### DATA SHOWN:

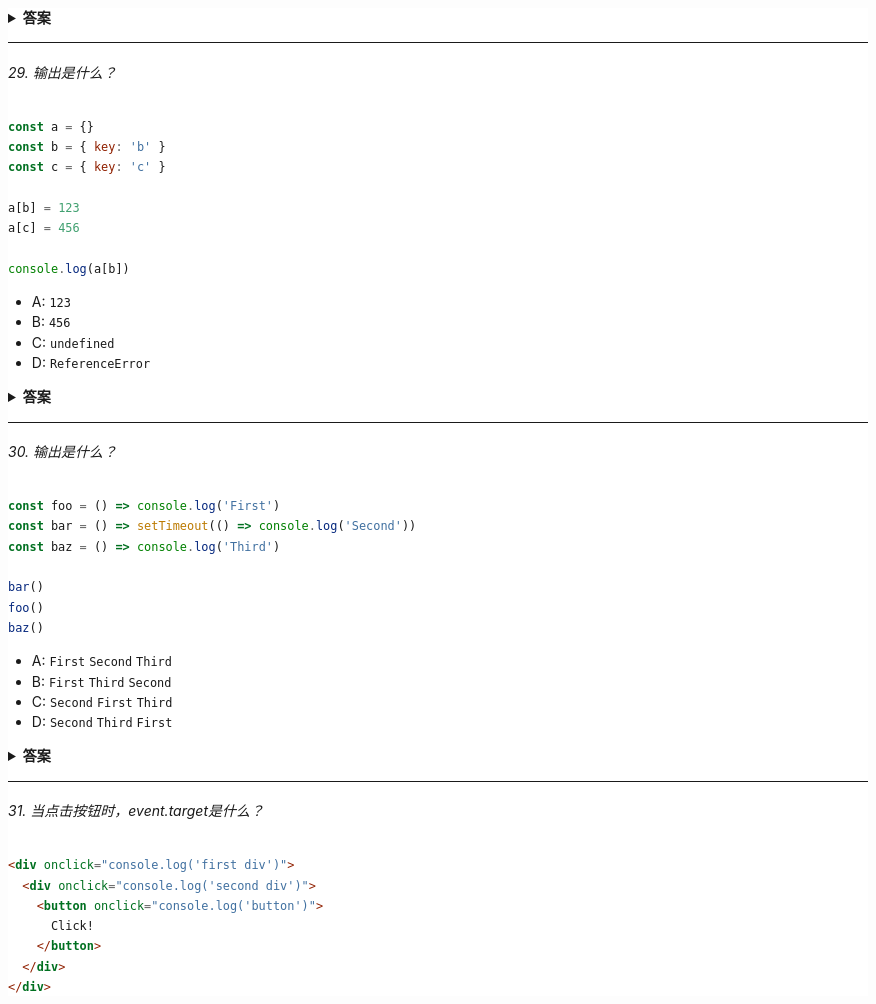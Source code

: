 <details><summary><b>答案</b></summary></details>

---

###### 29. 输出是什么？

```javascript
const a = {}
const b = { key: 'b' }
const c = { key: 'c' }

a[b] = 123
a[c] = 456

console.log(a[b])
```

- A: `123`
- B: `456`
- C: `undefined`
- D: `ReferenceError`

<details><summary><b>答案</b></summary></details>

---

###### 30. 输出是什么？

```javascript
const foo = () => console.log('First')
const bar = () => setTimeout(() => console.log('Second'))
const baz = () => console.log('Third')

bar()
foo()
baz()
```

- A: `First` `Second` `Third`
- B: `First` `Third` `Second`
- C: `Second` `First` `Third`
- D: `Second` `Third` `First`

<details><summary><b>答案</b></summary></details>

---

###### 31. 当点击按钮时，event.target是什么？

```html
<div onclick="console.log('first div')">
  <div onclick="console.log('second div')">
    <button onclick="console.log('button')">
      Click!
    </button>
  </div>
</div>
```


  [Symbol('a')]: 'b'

* * *

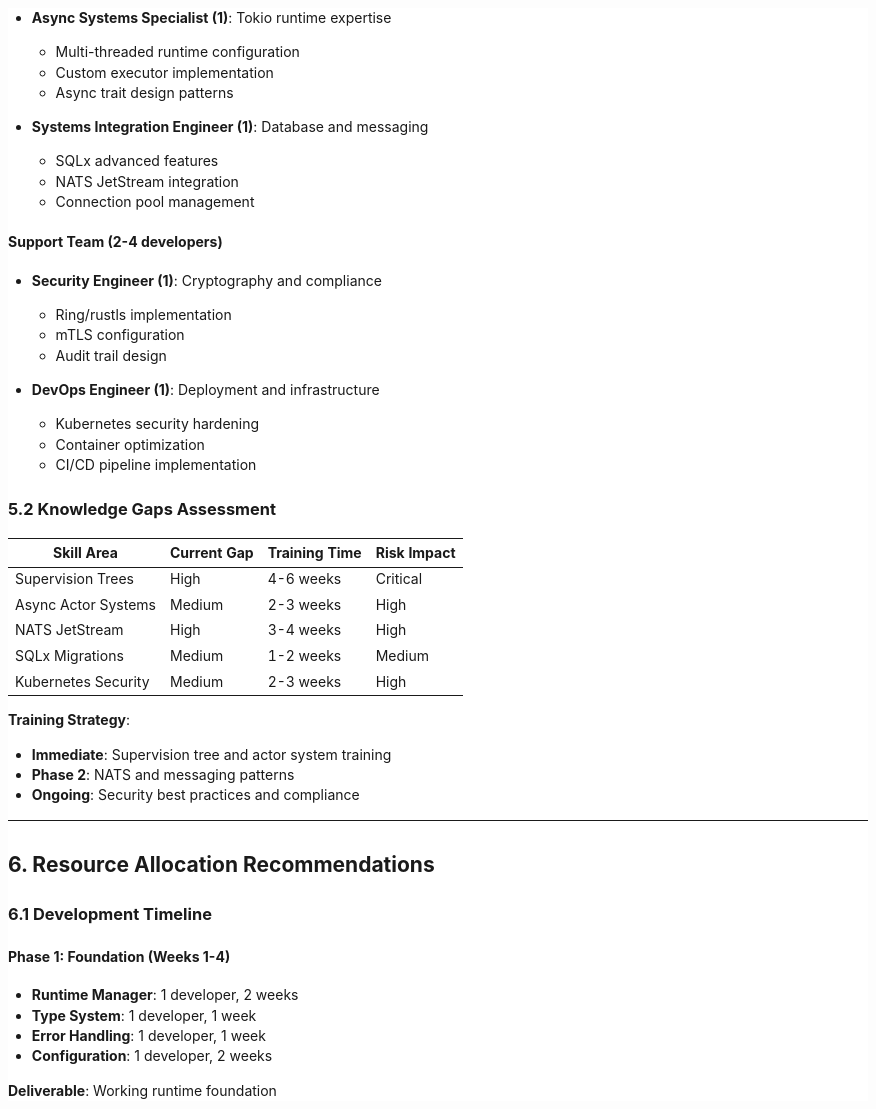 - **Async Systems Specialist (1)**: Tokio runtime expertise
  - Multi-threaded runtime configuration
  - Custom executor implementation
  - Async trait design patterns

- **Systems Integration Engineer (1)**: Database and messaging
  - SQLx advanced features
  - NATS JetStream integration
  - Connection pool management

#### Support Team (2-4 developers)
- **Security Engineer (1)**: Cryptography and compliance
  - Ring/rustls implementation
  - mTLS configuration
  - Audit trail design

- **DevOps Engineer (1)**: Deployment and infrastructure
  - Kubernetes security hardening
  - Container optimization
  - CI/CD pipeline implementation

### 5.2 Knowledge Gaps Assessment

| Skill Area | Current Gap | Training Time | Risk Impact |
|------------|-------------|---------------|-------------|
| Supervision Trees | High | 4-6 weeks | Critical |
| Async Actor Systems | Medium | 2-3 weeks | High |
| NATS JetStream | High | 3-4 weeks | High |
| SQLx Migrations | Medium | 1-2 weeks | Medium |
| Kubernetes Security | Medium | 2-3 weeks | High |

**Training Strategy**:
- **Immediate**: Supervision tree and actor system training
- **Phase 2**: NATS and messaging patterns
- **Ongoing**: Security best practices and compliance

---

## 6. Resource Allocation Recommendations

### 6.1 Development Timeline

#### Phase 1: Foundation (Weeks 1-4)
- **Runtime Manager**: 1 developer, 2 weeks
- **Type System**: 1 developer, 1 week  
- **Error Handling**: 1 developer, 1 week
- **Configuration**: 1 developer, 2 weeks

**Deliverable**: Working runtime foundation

* * *

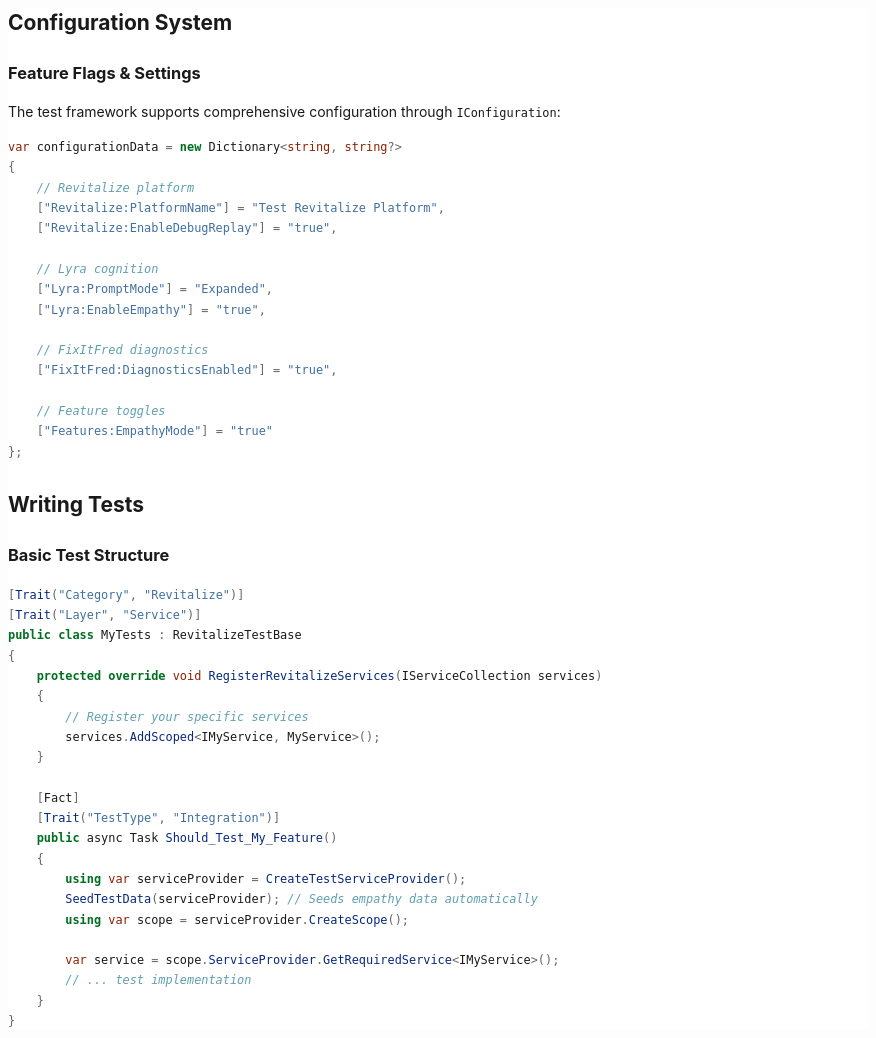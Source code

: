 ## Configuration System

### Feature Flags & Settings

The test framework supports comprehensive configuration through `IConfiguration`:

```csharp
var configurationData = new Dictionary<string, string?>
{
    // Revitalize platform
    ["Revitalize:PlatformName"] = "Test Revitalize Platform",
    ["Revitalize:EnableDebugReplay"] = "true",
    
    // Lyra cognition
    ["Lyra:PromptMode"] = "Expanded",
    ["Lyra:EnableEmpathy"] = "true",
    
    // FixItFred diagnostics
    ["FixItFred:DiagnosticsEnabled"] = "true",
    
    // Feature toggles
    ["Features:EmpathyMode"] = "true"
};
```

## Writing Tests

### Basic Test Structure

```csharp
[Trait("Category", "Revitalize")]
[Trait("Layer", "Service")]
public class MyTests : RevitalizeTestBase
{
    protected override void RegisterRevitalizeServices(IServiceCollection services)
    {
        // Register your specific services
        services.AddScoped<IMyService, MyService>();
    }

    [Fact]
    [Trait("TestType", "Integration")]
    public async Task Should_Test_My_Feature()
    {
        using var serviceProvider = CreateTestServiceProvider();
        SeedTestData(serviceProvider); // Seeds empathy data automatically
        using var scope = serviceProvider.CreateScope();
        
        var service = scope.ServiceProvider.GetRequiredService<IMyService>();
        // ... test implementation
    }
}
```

### TASK REQUIREMENTS:
Please go over the data above and copy each line with "FixItFred" in it.

### WRITTEN ANSWER:
    // FixItFred diagnostics
    ["FixItFred:DiagnosticsEnabled"] = "true",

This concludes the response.